By increasing collaborative efforts, the Ithaca College School of Humanities and Sciences is expanding the number and nature of its programs to attract different kinds of students and offer more diverse opportunities.
There are several new initiatives within the school, including a master’s program combining writing and photography, an agricultural education master’s program, a language consortium — allowing schools to cooperate in forming language classes — and a residential language learning community.
The master’s program combining writing and photography is a joint program between H&S and the Roy H. Park School of Communications. It is being co-directed by Nicholas Muellner, associate professor in the Department of Media Arts, Sciences and Studies; and Catherine Taylor, associate professor in the Department of Writing. In the summer of 2014 and 2015, Muellner and Taylor led summer workshops that involved both graduate fellows and undergraduate interns.
The summer sessions include many opportunities to interact with well-known writers and authors. One of these was Claudia Rankine, a prominent African-American poet, essayist and playwright who came to speak with fellows in Summer 2015.

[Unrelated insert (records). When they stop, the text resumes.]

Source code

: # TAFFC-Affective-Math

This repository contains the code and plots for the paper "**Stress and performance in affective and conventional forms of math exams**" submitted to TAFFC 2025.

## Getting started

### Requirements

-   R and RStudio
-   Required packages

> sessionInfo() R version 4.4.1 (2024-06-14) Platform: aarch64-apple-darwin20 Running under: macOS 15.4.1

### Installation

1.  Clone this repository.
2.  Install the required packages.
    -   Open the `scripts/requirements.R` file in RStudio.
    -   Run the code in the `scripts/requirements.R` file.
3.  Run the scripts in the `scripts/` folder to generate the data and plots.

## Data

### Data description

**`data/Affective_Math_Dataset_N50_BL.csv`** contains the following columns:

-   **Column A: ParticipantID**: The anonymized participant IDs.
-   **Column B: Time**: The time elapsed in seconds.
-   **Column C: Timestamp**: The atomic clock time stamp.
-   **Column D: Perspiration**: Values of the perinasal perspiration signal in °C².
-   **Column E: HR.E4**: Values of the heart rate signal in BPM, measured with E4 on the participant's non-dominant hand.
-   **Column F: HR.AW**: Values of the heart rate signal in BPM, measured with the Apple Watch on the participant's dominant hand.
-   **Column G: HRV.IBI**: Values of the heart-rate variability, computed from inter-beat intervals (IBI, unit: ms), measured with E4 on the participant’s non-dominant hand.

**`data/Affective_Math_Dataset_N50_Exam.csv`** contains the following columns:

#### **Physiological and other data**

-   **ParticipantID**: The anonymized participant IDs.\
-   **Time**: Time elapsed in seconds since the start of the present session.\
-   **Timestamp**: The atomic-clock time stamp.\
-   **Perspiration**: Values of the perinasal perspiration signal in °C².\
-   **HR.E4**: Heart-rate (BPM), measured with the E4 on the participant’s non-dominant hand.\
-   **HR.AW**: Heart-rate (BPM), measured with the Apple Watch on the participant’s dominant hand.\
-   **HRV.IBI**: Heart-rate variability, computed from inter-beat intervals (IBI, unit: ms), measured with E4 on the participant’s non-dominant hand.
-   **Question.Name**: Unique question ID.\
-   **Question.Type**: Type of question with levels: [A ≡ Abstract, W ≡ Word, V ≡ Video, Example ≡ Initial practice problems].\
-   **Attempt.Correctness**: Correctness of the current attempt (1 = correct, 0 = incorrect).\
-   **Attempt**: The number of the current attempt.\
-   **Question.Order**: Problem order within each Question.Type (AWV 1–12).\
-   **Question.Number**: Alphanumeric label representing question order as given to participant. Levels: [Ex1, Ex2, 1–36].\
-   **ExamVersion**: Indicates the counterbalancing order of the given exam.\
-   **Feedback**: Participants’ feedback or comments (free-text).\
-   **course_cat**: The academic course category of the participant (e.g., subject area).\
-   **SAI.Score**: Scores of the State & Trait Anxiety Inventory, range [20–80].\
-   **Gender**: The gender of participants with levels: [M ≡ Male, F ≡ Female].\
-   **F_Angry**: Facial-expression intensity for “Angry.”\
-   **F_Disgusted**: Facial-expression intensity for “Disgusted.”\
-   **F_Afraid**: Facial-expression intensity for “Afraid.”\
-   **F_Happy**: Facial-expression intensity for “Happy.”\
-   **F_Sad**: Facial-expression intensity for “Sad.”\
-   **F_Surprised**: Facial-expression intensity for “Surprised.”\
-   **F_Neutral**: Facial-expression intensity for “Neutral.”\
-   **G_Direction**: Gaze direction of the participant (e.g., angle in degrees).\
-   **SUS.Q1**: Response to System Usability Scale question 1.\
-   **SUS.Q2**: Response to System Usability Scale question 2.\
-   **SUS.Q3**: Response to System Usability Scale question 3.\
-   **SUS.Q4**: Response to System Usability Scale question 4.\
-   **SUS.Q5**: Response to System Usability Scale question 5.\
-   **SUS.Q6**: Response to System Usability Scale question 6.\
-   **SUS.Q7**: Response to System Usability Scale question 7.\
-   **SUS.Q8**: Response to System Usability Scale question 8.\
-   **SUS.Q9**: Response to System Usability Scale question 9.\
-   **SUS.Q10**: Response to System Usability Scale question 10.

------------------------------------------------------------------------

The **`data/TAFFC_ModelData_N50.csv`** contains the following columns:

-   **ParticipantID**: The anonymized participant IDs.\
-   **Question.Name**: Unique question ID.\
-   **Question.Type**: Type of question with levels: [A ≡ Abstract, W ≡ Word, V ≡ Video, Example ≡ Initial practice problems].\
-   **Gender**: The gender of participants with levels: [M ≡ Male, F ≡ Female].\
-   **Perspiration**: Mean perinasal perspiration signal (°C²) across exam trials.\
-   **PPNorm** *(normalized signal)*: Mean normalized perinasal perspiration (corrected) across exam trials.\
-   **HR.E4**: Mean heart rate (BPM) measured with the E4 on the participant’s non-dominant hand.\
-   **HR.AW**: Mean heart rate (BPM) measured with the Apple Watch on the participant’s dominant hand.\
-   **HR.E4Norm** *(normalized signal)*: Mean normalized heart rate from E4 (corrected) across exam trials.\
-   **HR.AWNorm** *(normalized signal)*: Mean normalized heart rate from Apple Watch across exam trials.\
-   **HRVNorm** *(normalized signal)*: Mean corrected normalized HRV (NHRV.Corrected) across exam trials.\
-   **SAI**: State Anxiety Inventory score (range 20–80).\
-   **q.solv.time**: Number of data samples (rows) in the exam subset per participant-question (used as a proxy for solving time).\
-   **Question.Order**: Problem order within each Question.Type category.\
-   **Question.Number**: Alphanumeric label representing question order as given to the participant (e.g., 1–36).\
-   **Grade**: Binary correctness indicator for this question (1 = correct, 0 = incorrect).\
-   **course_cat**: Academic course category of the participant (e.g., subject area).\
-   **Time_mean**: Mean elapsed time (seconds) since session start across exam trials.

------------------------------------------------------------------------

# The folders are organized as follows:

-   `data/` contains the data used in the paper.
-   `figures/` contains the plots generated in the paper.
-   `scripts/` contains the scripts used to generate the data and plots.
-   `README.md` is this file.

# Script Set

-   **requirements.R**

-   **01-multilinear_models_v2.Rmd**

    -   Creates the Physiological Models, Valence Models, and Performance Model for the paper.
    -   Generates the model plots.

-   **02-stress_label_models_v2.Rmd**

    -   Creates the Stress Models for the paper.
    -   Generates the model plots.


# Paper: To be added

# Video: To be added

“She loved just getting down to earth and getting down to work with the Ithaca students,” Taylor said. “The writers and artists, and even including the very well-known ones, were hungry for a rich conversation across disciplines.”
Senior Cassandra Moore participated in the 2015 summer workshop as an undergraduate intern. She said the experience helped her discover her love of self-publishing. Moore self-published a collaborative zine Feb. 29 titled “Labyrinth.” It is a work pairing text and image.
“I didn’t ever think of those two things going together before,” Moore said. “The zine would probably never have happened if it wasn’t for this program.”
Another H&S initiative is the agricultural education master’s program. It is a 36–credit, 13-month program whose incoming class will begin in June 2016 and end in July 2017. Three classes within the program will be taught by Cornell University professors, allowing their knowledge of agriculture to merge with the college’s professors’ knowledge of education.
Peter Martin, associate professor and interim chair of the Department of Education at the college, said there are very few programs like this in New York State.
Martin said the college was contacted by Cornell because the university does not have a master’s program in education but saw that there was a demand for it in this particular field. Martin said the program will host four or five students in 2016–17 and will hopefully grow. Students will emerge from the program with a degree in K–12 agricultural education.
“We have an incredibly good group of students coming in … with very diverse backgrounds,” Martin said. “We try to get students who come from as many different perspectives as possible.”
There will also be students with different perspectives involved in a third initiative to start a foreign language consortium that is still in the planning stages. The consortium, a group of five colleges that are collaborating, would allow students interested in studying higher levels of language to take classes remotely at other colleges, said Julia Cozzarelli, associate professor in and chair of the Department of Modern Languages and Literatures. Students participating from remote locations would Skype into two-thirds of the classes and would work collaboratively online with other students for the other third.
Molloy College in Long Island, New York; Sienna College in Loudonville, New York; Nazareth College in Pittsford, New York; and Canisius College in Buffalo, New York, are the other schools in the consortium.
The college was first approached with the idea by Molloy College in February 2015, Cozzarelli said, and if the everything goes well, the first consortium class would be offered in Spring 2017. The first class offered would be an Italian course in film or translation, which would be taught by Marella Feltrin-Morris, associate professor of Italian and translation studies at the college.
Cozzarelli said the college hopes this program will allow for more retention and hiring of faculty as well as greater collaboration among schools. If the school does not fill higher-level language classes, students from other schools can fill them out.
Cozzarelli said she has been really enjoying working on the project.
“It’s interesting because it’s always good to think of creative ways to deliver the best instruction,” Cozzarelli said. “It’s always nice to get to know colleagues at other universities, too, and see how their experiences compare to ours.”
These initiatives are joined by La Casa, the Spanish and Italian residential learning community that will begin in Fall 2016. Feltrin-Morris said La Casa will allow a very valuable cross-cultural experience.
“It will be an opportunity to explore these cultures outside of the classroom in an environment where there are no grades and there are no expectations,” Feltrin-Morris said. “There is really no separation between language and culture, and so when you are learning one, you are also learning the other.”